The Exchange Ratio was decided through arm’s length negotiations and was accredited by the Navios Containers Conflicts Committee and by the Navios Containers Board. Pareto didn’t advocate any particular consideration to the Navios Containers Conflicts Committee or point out that any given consideration constituted the only applicable consideration. zero.70x zero.78x From this NAV analysis, Pareto derived an implied fairness worth vary for Navios Containers of roughly $115 million to approximately $219 million, representing a spread of approximately $3.fifty four per unit to approximately $6.75 per unit, and an implied equity worth range for Navios Partners of approximately $111 million to approximately $335 million, representing a range of roughly $9.fifty eight per unit to approximately $28.92 per unit.

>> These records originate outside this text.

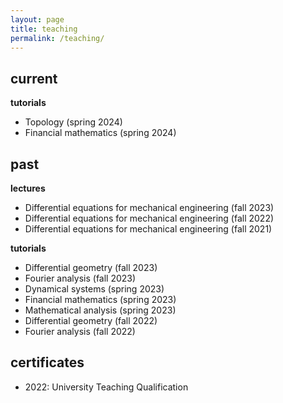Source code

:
 ```yaml
---
layout: page
title: teaching
permalink: /teaching/
---
```


current
-------

**tutorials**

* Topology (spring 2024)
* Financial mathematics (spring 2024)

past
----

**lectures**

* Differential equations for mechanical engineering (fall 2023)
* Differential equations for mechanical engineering (fall 2022)
* Differential equations for mechanical engineering (fall 2021)

**tutorials**

* Differential geometry (fall 2023)
* Fourier analysis (fall 2023)
* Dynamical systems (spring 2023)
* Financial mathematics (spring 2023)
* Mathematical analysis (spring 2023)
* Differential geometry (fall 2022)
* Fourier analysis (fall 2022)

certificates
------------

* 2022: University Teaching Qualification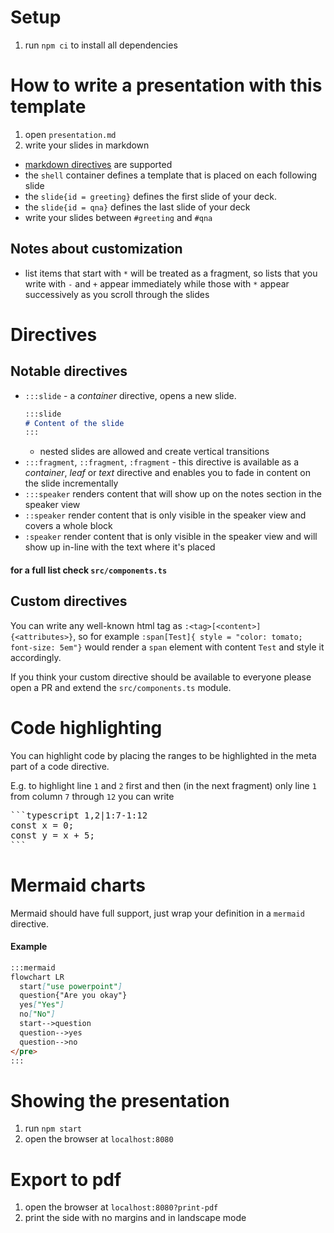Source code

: # Setup

1. run `npm ci` to install all dependencies

# How to write a presentation with this template

1. open `presentation.md`
1. write your slides in markdown
  - [markdown directives](https://talk.commonmark.org/t/generic-directives-plugins-syntax/444/37) are supported
  - the `shell` container defines a template that is placed on each following slide
  - the `slide{id = greeting}` defines the first slide of your deck.
  - the `slide{id = qna}` defines the last slide of your deck
  - write your slides between `#greeting` and `#qna`

## Notes about customization

* list items that start with `*` will be treated as a fragment, so lists that you write with `-` and `+` appear immediately while those with `*` appear successively as you scroll through the slides

# Directives

## Notable directives

* `:::slide` - a _container_ directive, opens a new slide.
  ```markdown
  :::slide
  # Content of the slide
  :::
  ```
  - nested slides are allowed and create vertical transitions
* `:::fragment`, `::fragment`, `:fragment` - this directive is available as a _container_, _leaf_ or _text_ directive and enables you to fade in content on the slide incrementally
* `:::speaker` renders content that will show up on the notes section in the speaker view
* `::speaker` render content that is only visible in the speaker view and covers a whole block
* `:speaker` render content that is only visible in the speaker view and will show up in-line with the text where it's placed


#### for a full list check `src/components.ts`

## Custom directives

You can write any well-known html tag as `:<tag>[<content>]{<attributes>}`, so for example `:span[Test]{ style = "color: tomato; font-size: 5em"}` would render a `span` element with content `Test` and style it accordingly.

If you think your custom directive should be available to everyone please open a PR and extend the `src/components.ts` module.

# Code highlighting

You can highlight code by placing the ranges to be highlighted in the meta part of a code directive.

E.g. to highlight line `1` and `2` first and then (in the next fragment) only line `1` from column `7` through `12` you can write

<pre>
```typescript 1,2|1:7-1:12
const x = 0;
const y = x + 5;
```
</pre>

# Mermaid charts

Mermaid should have full support, just wrap your definition in a `mermaid` directive.

#### Example

```markdown
:::mermaid
flowchart LR
  start["use powerpoint"]
  question{"Are you okay"}
  yes["Yes"]
  no["No"]
  start-->question
  question-->yes
  question-->no
</pre>
:::
```

# Showing the presentation

1. run `npm start`
1. open the browser at `localhost:8080`

# Export to pdf

1. open the browser at `localhost:8080?print-pdf`
1. print the side with no margins and in landscape mode
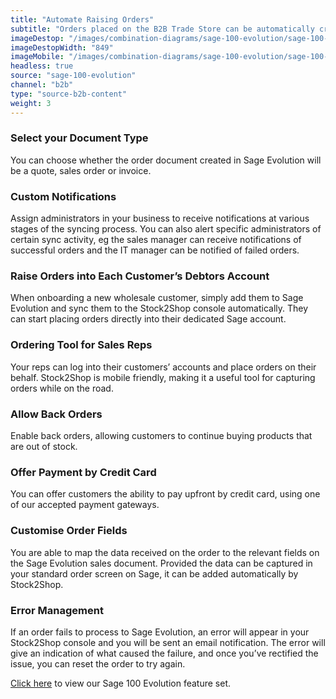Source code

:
 ```yaml
---
title: "Automate Raising Orders"
subtitle: "Orders placed on the B2B Trade Store can be automatically created in Sage 100 Evolution."
imageDestop: "/images/combination-diagrams/sage-100-evolution/sage-100-evolution-b2b-trade-store-orders.svg"
imageDestopWidth: "849"
imageMobile: "/images/combination-diagrams/sage-100-evolution/sage-100-evolution-b2b-trade-store-orders.svg"
headless: true
source: "sage-100-evolution"
channel: "b2b"
type: "source-b2b-content"
weight: 3
---
```


### Select your Document Type
You can choose whether the order document created in Sage Evolution will be a quote, sales order or invoice.

### Custom Notifications
Assign administrators in your business to receive notifications at various stages of the syncing process. You can also alert specific administrators of certain sync activity, eg the sales manager can receive notifications of successful orders and the IT manager can be notified of failed orders.

### Raise Orders into Each Customer’s Debtors Account
When onboarding a new wholesale customer, simply add them to Sage Evolution and sync them to the Stock2Shop console automatically. They can start placing orders directly into their dedicated Sage account.

### Ordering Tool for Sales Reps
Your reps can log into their customers’ accounts and place orders on their behalf. Stock2Shop is mobile friendly, making it a useful tool for capturing orders while on the road.

### Allow Back Orders
Enable back orders, allowing customers to continue buying products that are out of stock.

### Offer Payment by Credit Card
You can offer customers the ability to pay upfront by credit card, using one of our accepted payment gateways.

### Customise Order Fields
You are able to map the data received on the order to the relevant fields on the Sage Evolution sales document. Provided the data can be captured in your standard order screen on Sage, it can be added automatically by Stock2Shop.

### Error Management
If an order fails to process to Sage Evolution, an error will appear in your Stock2Shop console and you will be sent an email notification. The error will give an indication of what caused the failure, and once you’ve rectified the issue, you can reset the order to try again.

[Click here](/help/features/sage-100-evolution/ "Sage 100 Evolution Features") to view our Sage 100 Evolution feature set.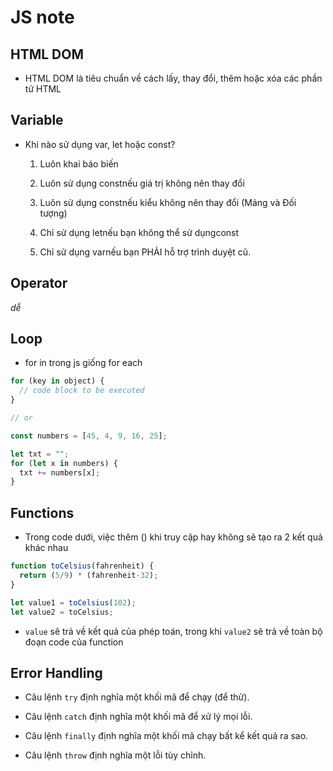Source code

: # JS note

## HTML DOM

- HTML DOM là tiêu chuẩn về cách lấy, thay đổi, thêm hoặc xóa các phần tử HTML

## Variable

- Khi nào sử dụng var, let hoặc const?

    1. Luôn khai báo biến

    2. Luôn sử dụng constnếu giá trị không nên thay đổi

    3. Luôn sử dụng constnếu kiểu không nên thay đổi (Mảng và Đối tượng)

    4. Chỉ sử dụng letnếu bạn không thể sử dụngconst

    5. Chỉ sử dụng varnếu bạn PHẢI hỗ trợ trình duyệt cũ.

## Operator

_dễ_

## Loop

- for in trong js giống for each

```js
for (key in object) {
  // code block to be executed
}

// or

const numbers = [45, 4, 9, 16, 25];

let txt = "";
for (let x in numbers) {
  txt += numbers[x];
}
```

## Functions

- Trong code dưới, việc thêm () khi truy cập hay không sẽ tạo ra 2 kết quả khác nhau

```js
function toCelsius(fahrenheit) {
  return (5/9) * (fahrenheit-32);
}

let value1 = toCelsius(102);
let value2 = toCelsius;
```

- `value` sẽ trả về kết quả của phép toán, trong khi `value2` sẽ trả về toàn bộ đoạn code của function

## Error Handling

- Câu lệnh `try` định nghĩa một khối mã để chạy (để thử).

- Câu lệnh `catch` định nghĩa một khối mã để xử lý mọi lỗi.

- Câu lệnh `finally` định nghĩa một khối mã chạy bất kể kết quả ra sao.

- Câu lệnh `throw` định nghĩa một lỗi tùy chỉnh.

## 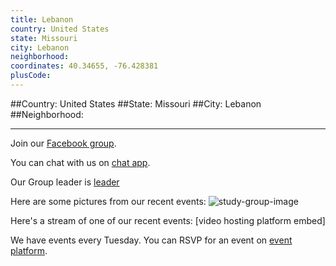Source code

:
 ```yaml
---
title: Lebanon
country: United States
state: Missouri
city: Lebanon
neighborhood: 
coordinates: 40.34655, -76.428381
plusCode:
---
```


##Country: United States
##State: Missouri
##City: Lebanon
##Neighborhood: 
*****
Join our [Facebook group](https://www.facebook.com/groups/free.code.camp.lebanon.mo).

You can chat with us on [chat app]().

Our Group leader is [leader]()

Here are some pictures from our recent events:
![study-group-image]()

Here's a stream of one of our recent events:
[video hosting platform embed]

We have events every Tuesday. You can RSVP for an event on [event platform]().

In conducting the NAV evaluation, Pareto included the gross asset worth with the money steadiness of Navios Containers and Navios Partners as of December 31, 2020. Further, Pareto subtracted Navios Containers’ and Navios Partners’ gross debt, as estimated by or for the respective managements of Navios Containers and Navios Partners as per December 31, 2020, from the whole honest market worth of Navios Containers’ and Navios Partners’ fleets, to reach at a NAV for each of Navios Containers and Navios Partners.

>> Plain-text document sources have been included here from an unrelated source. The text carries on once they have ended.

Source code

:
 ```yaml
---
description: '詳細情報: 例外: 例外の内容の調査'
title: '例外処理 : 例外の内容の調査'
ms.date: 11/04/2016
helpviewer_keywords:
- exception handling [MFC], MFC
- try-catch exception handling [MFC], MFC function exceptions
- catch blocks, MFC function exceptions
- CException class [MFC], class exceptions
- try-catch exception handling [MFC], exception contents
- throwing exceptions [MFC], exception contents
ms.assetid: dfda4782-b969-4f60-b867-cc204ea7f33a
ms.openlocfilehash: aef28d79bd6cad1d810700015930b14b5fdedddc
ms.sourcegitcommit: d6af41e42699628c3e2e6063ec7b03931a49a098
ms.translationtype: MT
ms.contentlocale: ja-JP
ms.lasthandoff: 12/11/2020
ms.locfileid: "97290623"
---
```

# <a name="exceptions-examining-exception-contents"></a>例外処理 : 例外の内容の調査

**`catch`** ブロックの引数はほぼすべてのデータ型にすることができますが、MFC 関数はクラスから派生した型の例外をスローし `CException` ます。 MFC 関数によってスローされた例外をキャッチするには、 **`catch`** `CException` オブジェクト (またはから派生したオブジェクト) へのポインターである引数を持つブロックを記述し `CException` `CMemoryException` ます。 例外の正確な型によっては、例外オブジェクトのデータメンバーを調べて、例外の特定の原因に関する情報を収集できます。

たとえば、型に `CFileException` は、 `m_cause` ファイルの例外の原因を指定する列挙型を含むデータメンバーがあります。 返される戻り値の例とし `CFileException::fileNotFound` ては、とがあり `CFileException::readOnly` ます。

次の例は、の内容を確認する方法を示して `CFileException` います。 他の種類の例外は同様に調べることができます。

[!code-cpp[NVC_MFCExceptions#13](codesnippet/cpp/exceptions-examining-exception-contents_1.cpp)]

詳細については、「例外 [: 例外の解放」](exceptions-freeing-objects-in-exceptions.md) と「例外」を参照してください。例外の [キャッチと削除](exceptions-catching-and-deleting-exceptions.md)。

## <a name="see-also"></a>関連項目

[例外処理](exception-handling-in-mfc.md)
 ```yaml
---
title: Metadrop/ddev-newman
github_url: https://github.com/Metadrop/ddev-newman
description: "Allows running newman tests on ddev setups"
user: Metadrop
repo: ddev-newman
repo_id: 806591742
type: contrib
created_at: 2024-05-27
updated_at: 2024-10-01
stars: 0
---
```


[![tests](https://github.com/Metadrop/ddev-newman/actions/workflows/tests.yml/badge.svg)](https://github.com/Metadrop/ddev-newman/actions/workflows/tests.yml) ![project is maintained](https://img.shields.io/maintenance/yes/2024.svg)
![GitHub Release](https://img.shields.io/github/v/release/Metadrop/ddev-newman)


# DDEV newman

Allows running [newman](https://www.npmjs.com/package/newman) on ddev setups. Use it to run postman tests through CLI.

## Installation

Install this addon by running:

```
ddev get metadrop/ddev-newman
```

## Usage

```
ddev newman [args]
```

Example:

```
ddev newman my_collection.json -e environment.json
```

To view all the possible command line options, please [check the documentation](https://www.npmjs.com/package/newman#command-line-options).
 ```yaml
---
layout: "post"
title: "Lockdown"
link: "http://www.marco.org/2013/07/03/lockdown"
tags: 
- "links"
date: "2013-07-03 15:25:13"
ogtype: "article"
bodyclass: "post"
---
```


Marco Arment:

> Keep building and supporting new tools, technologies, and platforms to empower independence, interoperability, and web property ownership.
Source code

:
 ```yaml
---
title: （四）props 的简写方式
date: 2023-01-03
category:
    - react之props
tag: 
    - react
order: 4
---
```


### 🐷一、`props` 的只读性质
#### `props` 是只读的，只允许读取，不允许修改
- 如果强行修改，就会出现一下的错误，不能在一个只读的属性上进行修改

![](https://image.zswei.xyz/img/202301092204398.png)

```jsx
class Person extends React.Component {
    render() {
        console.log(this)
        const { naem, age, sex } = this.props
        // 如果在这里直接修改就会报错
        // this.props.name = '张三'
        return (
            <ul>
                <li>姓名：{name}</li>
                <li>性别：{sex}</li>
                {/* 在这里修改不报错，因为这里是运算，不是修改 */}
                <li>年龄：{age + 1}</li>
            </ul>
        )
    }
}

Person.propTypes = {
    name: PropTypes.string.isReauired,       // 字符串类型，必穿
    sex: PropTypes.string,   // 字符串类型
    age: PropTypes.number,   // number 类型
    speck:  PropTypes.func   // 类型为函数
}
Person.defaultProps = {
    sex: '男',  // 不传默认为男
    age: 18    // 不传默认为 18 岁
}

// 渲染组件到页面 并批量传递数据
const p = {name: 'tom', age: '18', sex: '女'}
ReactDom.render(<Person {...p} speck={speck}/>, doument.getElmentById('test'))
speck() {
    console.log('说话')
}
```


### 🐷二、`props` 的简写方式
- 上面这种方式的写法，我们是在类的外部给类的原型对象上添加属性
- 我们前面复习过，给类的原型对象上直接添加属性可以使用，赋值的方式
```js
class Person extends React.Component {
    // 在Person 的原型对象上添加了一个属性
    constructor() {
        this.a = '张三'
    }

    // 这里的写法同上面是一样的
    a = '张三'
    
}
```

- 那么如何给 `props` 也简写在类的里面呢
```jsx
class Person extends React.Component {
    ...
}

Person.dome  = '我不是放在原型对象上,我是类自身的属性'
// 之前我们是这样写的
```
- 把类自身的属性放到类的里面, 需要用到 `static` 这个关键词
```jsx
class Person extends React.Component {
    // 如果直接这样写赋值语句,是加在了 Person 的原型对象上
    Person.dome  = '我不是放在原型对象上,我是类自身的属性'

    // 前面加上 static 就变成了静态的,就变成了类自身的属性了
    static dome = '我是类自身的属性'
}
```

Partners Common Unit), incurring indebtedness or making adjustments to their respective businesses or governing paperwork prior to the completion of the Merger or termination of the Merger Agreement, as relevant. These restrictions could have an antagonistic impact on Navios Containers’ and Navios Partners’ respective businesses, financial outcomes, monetary condition or common unit value. You should read this data in conjunction with, and the knowledge is qualified in its entirety by, the respective audited and unaudited consolidated monetary statements and accompanying notes of Navios Partners and Navios Containers incorporated by reference into this proxy statement/prospectus and the unaudited pro forma condensed combined financial statements and accompanying notes related to such mixed monetary statements included elsewhere on this proxy statement/prospectus. • The restricted iceland overthrowing government legal responsibility firm interest in Merger Sub issued and outstanding immediately previous to the Effective Time shall be converted into numerous widespread units of the surviving partnership equal to the variety of Navios Containers Public Units. This communication is for informational purpose only and not a proxy statement or solicitation of a proxy, consent or authorization with respect to any securities or in respect of the proposed Business Combination and shall not represent a suggestion to sell or a solicitation of a proposal to buy the securities of Bullish or FPAC, nor shall there be any sale of any such securities in any state or jurisdiction during which such provide, solicitation, or sale could be unlawful previous to registration or qualification underneath the securities laws of such state or jurisdiction.